DESCRIPTION OF THE TASK: Across the entries below, how many lines contain the string "that"? Give only the count.

=======

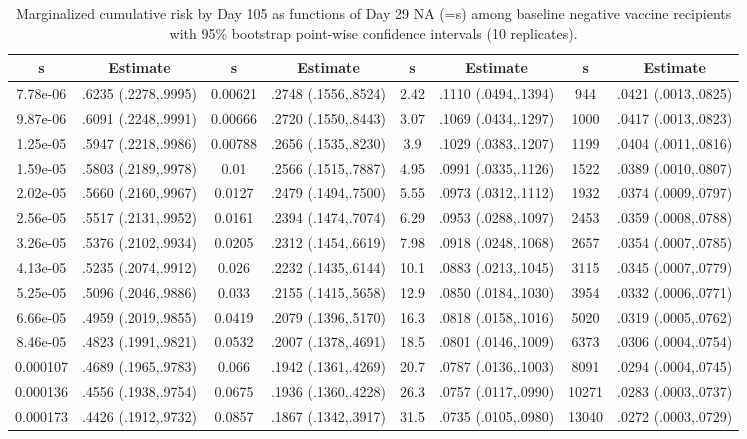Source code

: \begin{longtable}{cccccccc}
\caption{Marginalized cumulative risk by Day 105 as functions of Day 29 NA (=s) among baseline negative vaccine recipients with 95\% bootstrap point-wise confidence intervals (10 replicates).} \\ 
   \hline  s& Estimate& s& Estimate& s& Estimate& s& Estimate\\ 
\hline
7.78e-06 & .6235 (.2278,.9995) & 0.00621 & .2748 (.1556,.8524) & 2.42 & .1110 (.0494,.1394) & 944 & .0421 (.0013,.0825) \\ 
  9.87e-06 & .6091 (.2248,.9991) & 0.00666 & .2720 (.1550,.8443) & 3.07 & .1069 (.0434,.1297) & 1000 & .0417 (.0013,.0823) \\ 
  1.25e-05 & .5947 (.2218,.9986) & 0.00788 & .2656 (.1535,.8230) & 3.9 & .1029 (.0383,.1207) & 1199 & .0404 (.0011,.0816) \\ 
  1.59e-05 & .5803 (.2189,.9978) & 0.01 & .2566 (.1515,.7887) & 4.95 & .0991 (.0335,.1126) & 1522 & .0389 (.0010,.0807) \\ 
  2.02e-05 & .5660 (.2160,.9967) & 0.0127 & .2479 (.1494,.7500) & 5.55 & .0973 (.0312,.1112) & 1932 & .0374 (.0009,.0797) \\ 
  2.56e-05 & .5517 (.2131,.9952) & 0.0161 & .2394 (.1474,.7074) & 6.29 & .0953 (.0288,.1097) & 2453 & .0359 (.0008,.0788) \\ 
  3.26e-05 & .5376 (.2102,.9934) & 0.0205 & .2312 (.1454,.6619) & 7.98 & .0918 (.0248,.1068) & 2657 & .0354 (.0007,.0785) \\ 
  4.13e-05 & .5235 (.2074,.9912) & 0.026 & .2232 (.1435,.6144) & 10.1 & .0883 (.0213,.1045) & 3115 & .0345 (.0007,.0779) \\ 
  5.25e-05 & .5096 (.2046,.9886) & 0.033 & .2155 (.1415,.5658) & 12.9 & .0850 (.0184,.1030) & 3954 & .0332 (.0006,.0771) \\ 
  6.66e-05 & .4959 (.2019,.9855) & 0.0419 & .2079 (.1396,.5170) & 16.3 & .0818 (.0158,.1016) & 5020 & .0319 (.0005,.0762) \\ 
  8.46e-05 & .4823 (.1991,.9821) & 0.0532 & .2007 (.1378,.4691) & 18.5 & .0801 (.0146,.1009) & 6373 & .0306 (.0004,.0754) \\ 
  0.000107 & .4689 (.1965,.9783) & 0.066 & .1942 (.1361,.4269) & 20.7 & .0787 (.0136,.1003) & 8091 & .0294 (.0004,.0745) \\ 
  0.000136 & .4556 (.1938,.9754) & 0.0675 & .1936 (.1360,.4228) & 26.3 & .0757 (.0117,.0990) & 10271 & .0283 (.0003,.0737) \\ 
  0.000173 & .4426 (.1912,.9732) & 0.0857 & .1867 (.1342,.3917) & 31.5 & .0735 (.0105,.0980) & 13040 & .0272 (.0003,.0729) \\ 

\end{longtable}
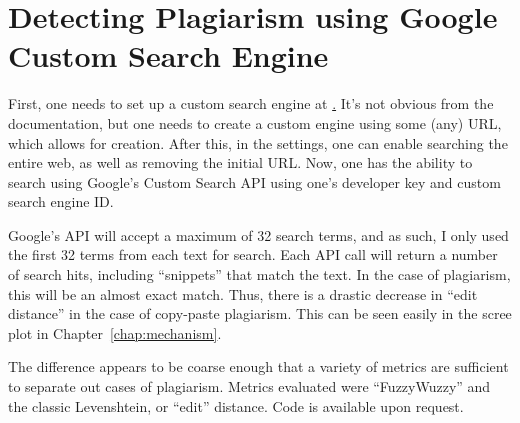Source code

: \chapter{Detecting Plagiarism using Google Custom Search Engine}
\label{app:detecting-plagiarism}


First, one needs to set up a custom search engine at
\href{http://www.google.com/cse}. It's not obvious from the documentation, but
one needs to create a custom engine using some (any) URL, which allows for
creation. After this, in the settings, one can enable searching the entire web,
as well as removing the initial URL. Now, one has the ability to search using
Google's Custom Search API using one's developer key and custom search engine
ID.

Google's API will accept a maximum of 32 search terms, and as such, I only used
the first 32 terms from each text for search. Each API call will return a number
of search hits, including “snippets” that match the text. In the case of
plagiarism, this will be an almost exact match. Thus, there is a drastic
decrease in “edit distance” in the case of copy-paste plagiarism. This can be
seen easily in the scree plot in Chapter~\ref{chap:mechanism}.

The difference appears to be coarse enough that a variety of metrics are
sufficient to separate out cases of plagiarism. Metrics evaluated were
“FuzzyWuzzy” and the classic Levenshtein, or “edit” distance. Code is available
upon request.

=======

EXERCISE RESPONSE: 2